*** Extracted records Section Begins ***
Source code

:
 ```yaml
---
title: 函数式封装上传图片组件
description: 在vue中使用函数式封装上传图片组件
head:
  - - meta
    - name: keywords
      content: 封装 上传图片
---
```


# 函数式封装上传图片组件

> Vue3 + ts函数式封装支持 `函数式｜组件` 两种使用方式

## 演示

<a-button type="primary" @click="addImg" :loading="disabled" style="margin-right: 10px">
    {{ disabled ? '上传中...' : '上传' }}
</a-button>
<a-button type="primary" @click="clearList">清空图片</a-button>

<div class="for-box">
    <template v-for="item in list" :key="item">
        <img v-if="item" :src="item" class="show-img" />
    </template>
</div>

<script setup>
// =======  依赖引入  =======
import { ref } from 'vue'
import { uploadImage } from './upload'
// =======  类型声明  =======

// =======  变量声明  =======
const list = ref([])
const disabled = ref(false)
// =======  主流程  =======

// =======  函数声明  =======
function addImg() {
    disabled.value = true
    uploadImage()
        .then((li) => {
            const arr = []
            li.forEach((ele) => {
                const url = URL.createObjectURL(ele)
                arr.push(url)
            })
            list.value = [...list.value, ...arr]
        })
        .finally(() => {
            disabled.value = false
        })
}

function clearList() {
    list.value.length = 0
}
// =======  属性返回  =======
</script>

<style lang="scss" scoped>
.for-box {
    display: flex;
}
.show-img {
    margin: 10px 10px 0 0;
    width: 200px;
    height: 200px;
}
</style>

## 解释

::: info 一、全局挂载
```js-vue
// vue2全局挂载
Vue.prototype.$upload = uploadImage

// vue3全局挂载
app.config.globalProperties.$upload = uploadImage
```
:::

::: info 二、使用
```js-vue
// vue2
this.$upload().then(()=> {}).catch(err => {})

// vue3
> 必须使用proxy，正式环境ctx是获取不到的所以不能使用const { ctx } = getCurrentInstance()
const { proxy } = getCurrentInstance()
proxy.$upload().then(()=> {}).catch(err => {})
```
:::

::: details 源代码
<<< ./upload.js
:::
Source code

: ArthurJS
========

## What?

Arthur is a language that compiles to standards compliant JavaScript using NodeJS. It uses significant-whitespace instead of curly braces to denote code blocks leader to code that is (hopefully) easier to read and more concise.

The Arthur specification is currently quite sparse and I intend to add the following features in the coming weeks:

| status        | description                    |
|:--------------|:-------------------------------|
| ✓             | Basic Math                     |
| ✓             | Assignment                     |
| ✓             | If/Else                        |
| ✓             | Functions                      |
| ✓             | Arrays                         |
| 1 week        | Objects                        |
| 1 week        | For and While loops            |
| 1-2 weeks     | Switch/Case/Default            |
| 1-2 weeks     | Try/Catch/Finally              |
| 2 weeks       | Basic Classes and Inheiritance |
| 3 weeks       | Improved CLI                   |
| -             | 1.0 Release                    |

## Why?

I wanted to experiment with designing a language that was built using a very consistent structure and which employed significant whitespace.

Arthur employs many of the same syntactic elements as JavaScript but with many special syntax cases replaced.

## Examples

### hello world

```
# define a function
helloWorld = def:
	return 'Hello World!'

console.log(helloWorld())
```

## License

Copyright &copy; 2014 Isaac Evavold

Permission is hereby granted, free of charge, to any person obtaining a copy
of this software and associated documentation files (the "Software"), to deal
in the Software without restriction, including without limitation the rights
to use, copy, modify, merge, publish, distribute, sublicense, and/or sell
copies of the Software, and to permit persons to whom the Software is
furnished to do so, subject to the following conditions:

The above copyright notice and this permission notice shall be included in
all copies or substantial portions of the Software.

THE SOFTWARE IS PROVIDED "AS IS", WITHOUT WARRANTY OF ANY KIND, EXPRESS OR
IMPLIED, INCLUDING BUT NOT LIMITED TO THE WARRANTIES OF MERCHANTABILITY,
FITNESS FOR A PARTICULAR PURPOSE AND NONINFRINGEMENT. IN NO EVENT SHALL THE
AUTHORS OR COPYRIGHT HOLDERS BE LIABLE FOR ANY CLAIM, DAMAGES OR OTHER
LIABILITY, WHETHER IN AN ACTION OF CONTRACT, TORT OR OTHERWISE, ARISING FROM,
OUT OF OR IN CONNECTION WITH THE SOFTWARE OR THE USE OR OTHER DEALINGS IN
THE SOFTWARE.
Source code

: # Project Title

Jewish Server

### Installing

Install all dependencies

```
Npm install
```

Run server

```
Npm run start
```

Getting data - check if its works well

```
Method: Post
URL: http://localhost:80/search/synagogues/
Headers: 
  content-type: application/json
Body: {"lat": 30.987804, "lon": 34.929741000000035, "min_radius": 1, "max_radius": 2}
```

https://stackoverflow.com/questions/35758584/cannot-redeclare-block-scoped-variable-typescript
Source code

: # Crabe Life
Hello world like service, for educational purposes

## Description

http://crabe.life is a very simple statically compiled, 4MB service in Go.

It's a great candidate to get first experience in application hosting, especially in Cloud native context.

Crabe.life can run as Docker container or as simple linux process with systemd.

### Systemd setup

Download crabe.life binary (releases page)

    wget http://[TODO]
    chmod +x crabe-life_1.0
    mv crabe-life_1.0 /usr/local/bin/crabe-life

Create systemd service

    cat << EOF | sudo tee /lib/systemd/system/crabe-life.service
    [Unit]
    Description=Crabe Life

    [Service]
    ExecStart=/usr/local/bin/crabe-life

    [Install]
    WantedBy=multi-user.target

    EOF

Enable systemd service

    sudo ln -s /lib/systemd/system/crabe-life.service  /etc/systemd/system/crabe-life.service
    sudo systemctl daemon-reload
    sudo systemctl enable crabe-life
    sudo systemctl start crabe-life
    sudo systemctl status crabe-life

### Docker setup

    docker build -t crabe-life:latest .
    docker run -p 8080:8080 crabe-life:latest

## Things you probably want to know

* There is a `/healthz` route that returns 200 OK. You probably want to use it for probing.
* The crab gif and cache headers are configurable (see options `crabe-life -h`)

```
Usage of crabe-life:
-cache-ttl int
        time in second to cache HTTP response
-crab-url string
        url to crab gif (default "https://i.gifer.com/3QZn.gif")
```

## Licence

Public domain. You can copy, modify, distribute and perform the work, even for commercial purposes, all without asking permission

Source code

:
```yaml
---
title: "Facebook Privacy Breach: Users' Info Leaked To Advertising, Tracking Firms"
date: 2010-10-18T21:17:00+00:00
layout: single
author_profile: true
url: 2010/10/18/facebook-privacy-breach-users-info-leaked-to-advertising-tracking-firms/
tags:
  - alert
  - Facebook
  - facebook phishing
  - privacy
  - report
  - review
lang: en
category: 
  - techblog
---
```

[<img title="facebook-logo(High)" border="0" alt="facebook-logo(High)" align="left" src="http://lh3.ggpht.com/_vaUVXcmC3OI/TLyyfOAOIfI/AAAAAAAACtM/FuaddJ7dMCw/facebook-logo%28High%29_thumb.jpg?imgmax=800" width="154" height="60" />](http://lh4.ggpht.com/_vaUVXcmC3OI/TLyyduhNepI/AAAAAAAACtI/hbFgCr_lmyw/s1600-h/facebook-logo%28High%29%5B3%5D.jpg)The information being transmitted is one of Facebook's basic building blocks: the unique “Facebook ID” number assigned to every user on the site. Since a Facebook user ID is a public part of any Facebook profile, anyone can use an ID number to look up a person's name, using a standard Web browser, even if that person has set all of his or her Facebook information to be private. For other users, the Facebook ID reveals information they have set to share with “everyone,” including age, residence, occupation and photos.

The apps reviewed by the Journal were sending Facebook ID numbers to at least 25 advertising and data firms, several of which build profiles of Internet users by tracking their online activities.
*** Extracted records Section Ends ***
- **Your goal**: Retype the records that precede this task, keeping them exactly the same.

- **Response for this exercise**:
Source code

:
 ```yaml
---
title: 函数式封装上传图片组件
description: 在vue中使用函数式封装上传图片组件
head:
  - - meta
    - name: keywords
      content: 封装 上传图片
---
```


# 函数式封装上传图片组件

> Vue3 + ts函数式封装支持 `函数式｜组件` 两种使用方式

## 演示

<a-button type="primary" @click="addImg" :loading="disabled" style="margin-right: 10px">
    {{ disabled ? '上传中...' : '上传' }}
</a-button>
<a-button type="primary" @click="clearList">清空图片</a-button>

<div class="for-box">
    <template v-for="item in list" :key="item">
        <img v-if="item" :src="item" class="show-img" />
    </template>
</div>

<script setup>
// =======  依赖引入  =======
import { ref } from 'vue'
import { uploadImage } from './upload'
// =======  类型声明  =======

// =======  变量声明  =======
const list = ref([])
const disabled = ref(false)
// =======  主流程  =======

// =======  函数声明  =======
function addImg() {
    disabled.value = true
    uploadImage()
        .then((li) => {
            const arr = []
            li.forEach((ele) => {
                const url = URL.createObjectURL(ele)
                arr.push(url)
            })
            list.value = [...list.value, ...arr]
        })
        .finally(() => {
            disabled.value = false
        })
}

function clearList() {
    list.value.length = 0
}
// =======  属性返回  =======
</script>

<style lang="scss" scoped>
.for-box {
    display: flex;
}
.show-img {
    margin: 10px 10px 0 0;
    width: 200px;
    height: 200px;
}
</style>

## 解释

::: info 一、全局挂载
```js-vue
// vue2全局挂载
Vue.prototype.$upload = uploadImage

// vue3全局挂载
app.config.globalProperties.$upload = uploadImage
```
:::

::: info 二、使用
```js-vue
// vue2
this.$upload().then(()=> {}).catch(err => {})

// vue3
> 必须使用proxy，正式环境ctx是获取不到的所以不能使用const { ctx } = getCurrentInstance()
const { proxy } = getCurrentInstance()
proxy.$upload().then(()=> {}).catch(err => {})
```
:::

::: details 源代码
<<< ./upload.js
:::
Source code

: ArthurJS
========

## What?

Arthur is a language that compiles to standards compliant JavaScript using NodeJS. It uses significant-whitespace instead of curly braces to denote code blocks leader to code that is (hopefully) easier to read and more concise.

The Arthur specification is currently quite sparse and I intend to add the following features in the coming weeks:

| status        | description                    |
|:--------------|:-------------------------------|
| ✓             | Basic Math                     |
| ✓             | Assignment                     |
| ✓             | If/Else                        |
| ✓             | Functions                      |
| ✓             | Arrays                         |
| 1 week        | Objects                        |
| 1 week        | For and While loops            |
| 1-2 weeks     | Switch/Case/Default            |
| 1-2 weeks     | Try/Catch/Finally              |
| 2 weeks       | Basic Classes and Inheiritance |
| 3 weeks       | Improved CLI                   |
| -             | 1.0 Release                    |

## Why?

I wanted to experiment with designing a language that was built using a very consistent structure and which employed significant whitespace.

Arthur employs many of the same syntactic elements as JavaScript but with many special syntax cases replaced.

## Examples

### hello world

```
# define a function
helloWorld = def:
	return 'Hello World!'

console.log(helloWorld())
```

## License

Copyright &copy; 2014 Isaac Evavold

Permission is hereby granted, free of charge, to any person obtaining a copy
of this software and associated documentation files (the "Software"), to deal
in the Software without restriction, including without limitation the rights
to use, copy, modify, merge, publish, distribute, sublicense, and/or sell
copies of the Software, and to permit persons to whom the Software is
furnished to do so, subject to the following conditions:

The above copyright notice and this permission notice shall be included in
all copies or substantial portions of the Software.

THE SOFTWARE IS PROVIDED "AS IS", WITHOUT WARRANTY OF ANY KIND, EXPRESS OR
IMPLIED, INCLUDING BUT NOT LIMITED TO THE WARRANTIES OF MERCHANTABILITY,
FITNESS FOR A PARTICULAR PURPOSE AND NONINFRINGEMENT. IN NO EVENT SHALL THE
AUTHORS OR COPYRIGHT HOLDERS BE LIABLE FOR ANY CLAIM, DAMAGES OR OTHER
LIABILITY, WHETHER IN AN ACTION OF CONTRACT, TORT OR OTHERWISE, ARISING FROM,
OUT OF OR IN CONNECTION WITH THE SOFTWARE OR THE USE OR OTHER DEALINGS IN
THE SOFTWARE.
Source code

: # Project Title

Jewish Server

### Installing

Install all dependencies

```
Npm install
```

Run server

```
Npm run start
```

Getting data - check if its works well

```
Method: Post
URL: http://localhost:80/search/synagogues/
Headers: 
  content-type: application/json
Body: {"lat": 30.987804, "lon": 34.929741000000035, "min_radius": 1, "max_radius": 2}
```

https://stackoverflow.com/questions/35758584/cannot-redeclare-block-scoped-variable-typescript
Source code

: # Crabe Life
Hello world like service, for educational purposes

## Description

http://crabe.life is a very simple statically compiled, 4MB service in Go.

It's a great candidate to get first experience in application hosting, especially in Cloud native context.

Crabe.life can run as Docker container or as simple linux process with systemd.

### Systemd setup

Download crabe.life binary (releases page)

    wget http://[TODO]
    chmod +x crabe-life_1.0
    mv crabe-life_1.0 /usr/local/bin/crabe-life

Create systemd service

    cat << EOF | sudo tee /lib/systemd/system/crabe-life.service
    [Unit]
    Description=Crabe Life

    [Service]
    ExecStart=/usr/local/bin/crabe-life

    [Install]
    WantedBy=multi-user.target

    EOF

Enable systemd service

    sudo ln -s /lib/systemd/system/crabe-life.service  /etc/systemd/system/crabe-life.service
    sudo systemctl daemon-reload
    sudo systemctl enable crabe-life
    sudo systemctl start crabe-life
    sudo systemctl status crabe-life

### Docker setup

    docker build -t crabe-life:latest .
    docker run -p 8080:8080 crabe-life:latest

## Things you probably want to know

* There is a `/healthz` route that returns 200 OK. You probably want to use it for probing.
* The crab gif and cache headers are configurable (see options `crabe-life -h`)

```
Usage of crabe-life:
-cache-ttl int
        time in second to cache HTTP response
-crab-url string
        url to crab gif (default "https://i.gifer.com/3QZn.gif")
```

## Licence

Public domain. You can copy, modify, distribute and perform the work, even for commercial purposes, all without asking permission

Source code

:
```yaml
---
title: "Facebook Privacy Breach: Users' Info Leaked To Advertising, Tracking Firms"
date: 2010-10-18T21:17:00+00:00
layout: single
author_profile: true
url: 2010/10/18/facebook-privacy-breach-users-info-leaked-to-advertising-tracking-firms/
tags:
  - alert
  - Facebook
  - facebook phishing
  - privacy
  - report
  - review
lang: en
category: 
  - techblog
---
```

[<img title="facebook-logo(High)" border="0" alt="facebook-logo(High)" align="left" src="http://lh3.ggpht.com/_vaUVXcmC3OI/TLyyfOAOIfI/AAAAAAAACtM/FuaddJ7dMCw/facebook-logo%28High%29_thumb.jpg?imgmax=800" width="154" height="60" />](http://lh4.ggpht.com/_vaUVXcmC3OI/TLyyduhNepI/AAAAAAAACtI/hbFgCr_lmyw/s1600-h/facebook-logo%28High%29%5B3%5D.jpg)The information being transmitted is one of Facebook's basic building blocks: the unique “Facebook ID” number assigned to every user on the site. Since a Facebook user ID is a public part of any Facebook profile, anyone can use an ID number to look up a person's name, using a standard Web browser, even if that person has set all of his or her Facebook information to be private. For other users, the Facebook ID reveals information they have set to share with “everyone,” including age, residence, occupation and photos.

The apps reviewed by the Journal were sending Facebook ID numbers to at least 25 advertising and data firms, several of which build profiles of Internet users by tracking their online activities.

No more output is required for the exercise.